#### Entries shown
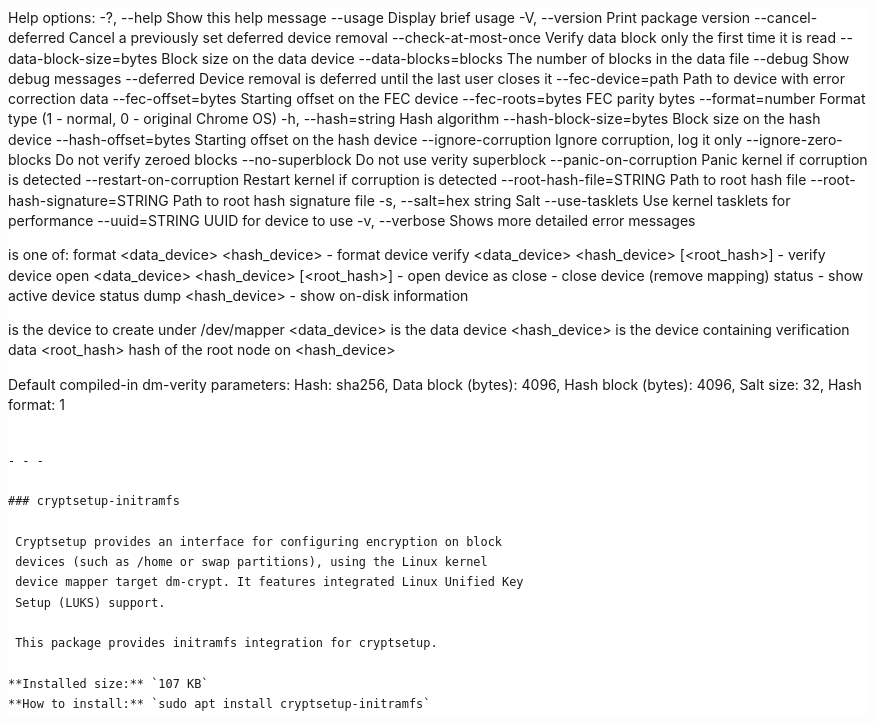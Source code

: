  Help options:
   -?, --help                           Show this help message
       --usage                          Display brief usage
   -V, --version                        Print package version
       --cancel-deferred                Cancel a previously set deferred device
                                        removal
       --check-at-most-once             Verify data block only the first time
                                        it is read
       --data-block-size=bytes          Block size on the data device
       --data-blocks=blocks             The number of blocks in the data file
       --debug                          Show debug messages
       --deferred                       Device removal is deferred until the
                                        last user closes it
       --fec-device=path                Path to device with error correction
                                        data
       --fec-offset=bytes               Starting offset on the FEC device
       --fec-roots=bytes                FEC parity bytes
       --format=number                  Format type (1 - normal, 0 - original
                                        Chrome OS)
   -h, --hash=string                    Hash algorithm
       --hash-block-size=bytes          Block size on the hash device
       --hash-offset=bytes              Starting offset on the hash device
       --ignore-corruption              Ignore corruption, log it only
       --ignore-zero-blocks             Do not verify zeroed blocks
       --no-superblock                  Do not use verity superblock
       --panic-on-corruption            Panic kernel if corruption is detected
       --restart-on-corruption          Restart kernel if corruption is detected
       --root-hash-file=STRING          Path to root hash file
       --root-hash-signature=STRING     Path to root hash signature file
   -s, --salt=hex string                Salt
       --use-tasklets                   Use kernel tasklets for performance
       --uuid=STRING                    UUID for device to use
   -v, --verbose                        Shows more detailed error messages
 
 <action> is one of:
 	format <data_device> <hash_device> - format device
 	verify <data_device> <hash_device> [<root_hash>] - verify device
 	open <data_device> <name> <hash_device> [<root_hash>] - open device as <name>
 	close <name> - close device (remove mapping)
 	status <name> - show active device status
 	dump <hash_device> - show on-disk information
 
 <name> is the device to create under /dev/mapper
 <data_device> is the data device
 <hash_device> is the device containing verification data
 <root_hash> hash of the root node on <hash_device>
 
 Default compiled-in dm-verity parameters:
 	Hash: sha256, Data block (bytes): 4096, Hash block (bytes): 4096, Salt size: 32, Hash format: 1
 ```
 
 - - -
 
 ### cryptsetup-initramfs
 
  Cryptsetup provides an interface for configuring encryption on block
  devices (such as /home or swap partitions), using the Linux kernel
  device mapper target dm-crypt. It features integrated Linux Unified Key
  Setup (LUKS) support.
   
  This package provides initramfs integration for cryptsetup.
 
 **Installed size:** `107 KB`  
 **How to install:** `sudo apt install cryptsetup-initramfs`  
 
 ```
* * *
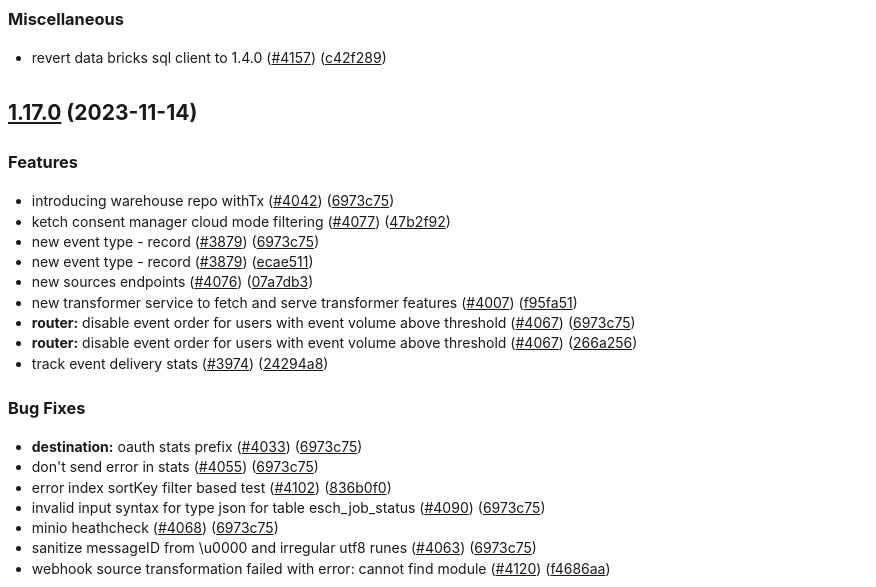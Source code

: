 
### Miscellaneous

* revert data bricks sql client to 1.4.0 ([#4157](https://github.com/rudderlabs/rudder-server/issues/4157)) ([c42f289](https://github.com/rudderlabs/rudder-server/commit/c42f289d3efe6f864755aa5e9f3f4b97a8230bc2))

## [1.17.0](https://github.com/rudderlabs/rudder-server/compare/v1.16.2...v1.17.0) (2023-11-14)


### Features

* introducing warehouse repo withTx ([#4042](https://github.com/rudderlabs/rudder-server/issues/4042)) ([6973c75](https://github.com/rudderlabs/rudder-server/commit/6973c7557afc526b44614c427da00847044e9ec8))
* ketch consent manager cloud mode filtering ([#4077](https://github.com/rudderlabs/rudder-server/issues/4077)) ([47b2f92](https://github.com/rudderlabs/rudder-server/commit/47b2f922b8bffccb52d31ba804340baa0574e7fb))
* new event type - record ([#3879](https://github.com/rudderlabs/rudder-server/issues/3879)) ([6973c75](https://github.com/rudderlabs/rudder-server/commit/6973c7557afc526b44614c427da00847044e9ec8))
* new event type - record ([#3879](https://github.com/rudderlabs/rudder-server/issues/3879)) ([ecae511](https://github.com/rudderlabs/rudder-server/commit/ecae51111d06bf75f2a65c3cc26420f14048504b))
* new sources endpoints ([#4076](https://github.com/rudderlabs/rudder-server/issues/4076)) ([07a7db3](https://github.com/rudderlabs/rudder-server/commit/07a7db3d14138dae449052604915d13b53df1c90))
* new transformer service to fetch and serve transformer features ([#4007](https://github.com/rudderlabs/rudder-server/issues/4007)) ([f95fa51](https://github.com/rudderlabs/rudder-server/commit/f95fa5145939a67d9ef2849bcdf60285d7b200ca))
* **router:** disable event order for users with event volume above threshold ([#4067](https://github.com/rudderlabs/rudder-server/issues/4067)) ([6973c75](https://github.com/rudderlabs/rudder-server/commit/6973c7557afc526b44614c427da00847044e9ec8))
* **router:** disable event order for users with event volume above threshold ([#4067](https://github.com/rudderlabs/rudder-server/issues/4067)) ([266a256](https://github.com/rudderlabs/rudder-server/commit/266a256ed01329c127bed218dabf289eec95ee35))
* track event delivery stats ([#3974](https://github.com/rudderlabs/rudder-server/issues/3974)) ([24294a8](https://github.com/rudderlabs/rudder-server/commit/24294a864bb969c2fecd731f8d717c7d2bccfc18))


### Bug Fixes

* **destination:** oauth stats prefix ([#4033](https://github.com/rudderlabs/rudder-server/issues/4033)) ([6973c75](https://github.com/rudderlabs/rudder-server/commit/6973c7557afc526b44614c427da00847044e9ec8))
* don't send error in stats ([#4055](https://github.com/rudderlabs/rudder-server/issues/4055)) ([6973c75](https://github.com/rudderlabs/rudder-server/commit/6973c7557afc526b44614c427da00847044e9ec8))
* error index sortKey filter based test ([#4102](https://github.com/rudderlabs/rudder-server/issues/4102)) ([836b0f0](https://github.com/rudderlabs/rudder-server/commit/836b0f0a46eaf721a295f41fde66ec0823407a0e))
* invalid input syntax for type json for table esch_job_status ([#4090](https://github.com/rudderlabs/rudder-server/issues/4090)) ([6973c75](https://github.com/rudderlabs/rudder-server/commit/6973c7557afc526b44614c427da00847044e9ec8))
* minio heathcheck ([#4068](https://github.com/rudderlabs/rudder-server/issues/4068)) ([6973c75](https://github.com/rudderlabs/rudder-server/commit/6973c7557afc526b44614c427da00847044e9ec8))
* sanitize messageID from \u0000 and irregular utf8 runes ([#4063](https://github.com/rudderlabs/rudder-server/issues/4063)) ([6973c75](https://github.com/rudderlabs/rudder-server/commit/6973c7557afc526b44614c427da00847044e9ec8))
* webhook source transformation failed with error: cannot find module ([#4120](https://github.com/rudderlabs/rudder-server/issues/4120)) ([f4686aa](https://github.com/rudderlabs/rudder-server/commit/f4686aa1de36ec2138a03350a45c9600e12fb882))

#### Aim of the task
When you reach the line in the material above that holds "device to use", begin reproducing lines exactly, and stop after the line that holds "Default compiled-in dm-verity".

#### Answer to this task
       --uuid=STRING                    UUID for device to use
   -v, --verbose                        Shows more detailed error messages
 
 <action> is one of:
 	format <data_device> <hash_device> - format device
 	verify <data_device> <hash_device> [<root_hash>] - verify device
 	open <data_device> <name> <hash_device> [<root_hash>] - open device as <name>
 	close <name> - close device (remove mapping)
 	status <name> - show active device status
 	dump <hash_device> - show on-disk information
 
 <name> is the device to create under /dev/mapper
 <data_device> is the data device
 <hash_device> is the device containing verification data
 <root_hash> hash of the root node on <hash_device>
 
 Default compiled-in dm-verity parameters:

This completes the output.